BRIEF - Output only the lines of the entries that follow, starting at the one with "To clear your" and running down to the one with "As you become", both included and unchanged.

(Saved entries)
================================
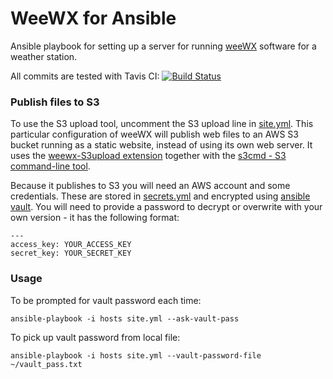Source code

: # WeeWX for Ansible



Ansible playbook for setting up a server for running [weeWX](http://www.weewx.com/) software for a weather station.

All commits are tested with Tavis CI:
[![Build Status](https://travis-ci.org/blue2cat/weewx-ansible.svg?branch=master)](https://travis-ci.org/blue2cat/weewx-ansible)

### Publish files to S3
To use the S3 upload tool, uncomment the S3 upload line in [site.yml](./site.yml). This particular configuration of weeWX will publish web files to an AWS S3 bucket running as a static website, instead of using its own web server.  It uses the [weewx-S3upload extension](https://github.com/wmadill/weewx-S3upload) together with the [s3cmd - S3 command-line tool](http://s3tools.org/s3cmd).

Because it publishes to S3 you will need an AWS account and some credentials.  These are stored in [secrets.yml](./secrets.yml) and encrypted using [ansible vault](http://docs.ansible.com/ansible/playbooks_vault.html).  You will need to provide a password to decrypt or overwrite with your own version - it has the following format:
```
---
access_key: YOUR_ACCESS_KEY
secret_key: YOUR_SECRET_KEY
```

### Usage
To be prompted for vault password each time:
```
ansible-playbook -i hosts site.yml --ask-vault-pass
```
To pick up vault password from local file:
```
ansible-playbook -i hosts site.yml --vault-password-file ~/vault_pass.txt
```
================================
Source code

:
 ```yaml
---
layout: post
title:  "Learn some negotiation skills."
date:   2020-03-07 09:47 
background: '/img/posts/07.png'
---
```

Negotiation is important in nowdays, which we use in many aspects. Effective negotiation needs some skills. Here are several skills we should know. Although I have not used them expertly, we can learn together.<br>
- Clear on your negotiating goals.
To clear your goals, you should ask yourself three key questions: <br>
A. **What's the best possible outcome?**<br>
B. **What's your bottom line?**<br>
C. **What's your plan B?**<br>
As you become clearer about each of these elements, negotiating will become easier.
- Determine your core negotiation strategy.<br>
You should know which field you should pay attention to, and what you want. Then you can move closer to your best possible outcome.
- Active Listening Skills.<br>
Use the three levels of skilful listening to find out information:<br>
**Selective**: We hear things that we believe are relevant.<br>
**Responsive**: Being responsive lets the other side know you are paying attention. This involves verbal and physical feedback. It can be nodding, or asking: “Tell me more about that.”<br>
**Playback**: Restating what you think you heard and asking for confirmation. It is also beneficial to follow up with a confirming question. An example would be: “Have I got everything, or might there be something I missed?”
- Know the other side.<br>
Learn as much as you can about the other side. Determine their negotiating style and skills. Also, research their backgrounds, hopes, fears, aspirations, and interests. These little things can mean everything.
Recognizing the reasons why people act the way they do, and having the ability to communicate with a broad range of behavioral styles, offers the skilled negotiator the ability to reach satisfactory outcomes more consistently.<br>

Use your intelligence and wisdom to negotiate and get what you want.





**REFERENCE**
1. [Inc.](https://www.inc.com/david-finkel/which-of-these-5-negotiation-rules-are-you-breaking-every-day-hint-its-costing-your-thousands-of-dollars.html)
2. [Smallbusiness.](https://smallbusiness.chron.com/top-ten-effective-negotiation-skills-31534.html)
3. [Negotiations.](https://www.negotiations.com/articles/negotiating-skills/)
================================
SOLUTION BELOW -
To clear your goals, you should ask yourself three key questions: <br>
A. **What's the best possible outcome?**<br>
B. **What's your bottom line?**<br>
C. **What's your plan B?**<br>
As you become clearer about each of these elements, negotiating will become easier.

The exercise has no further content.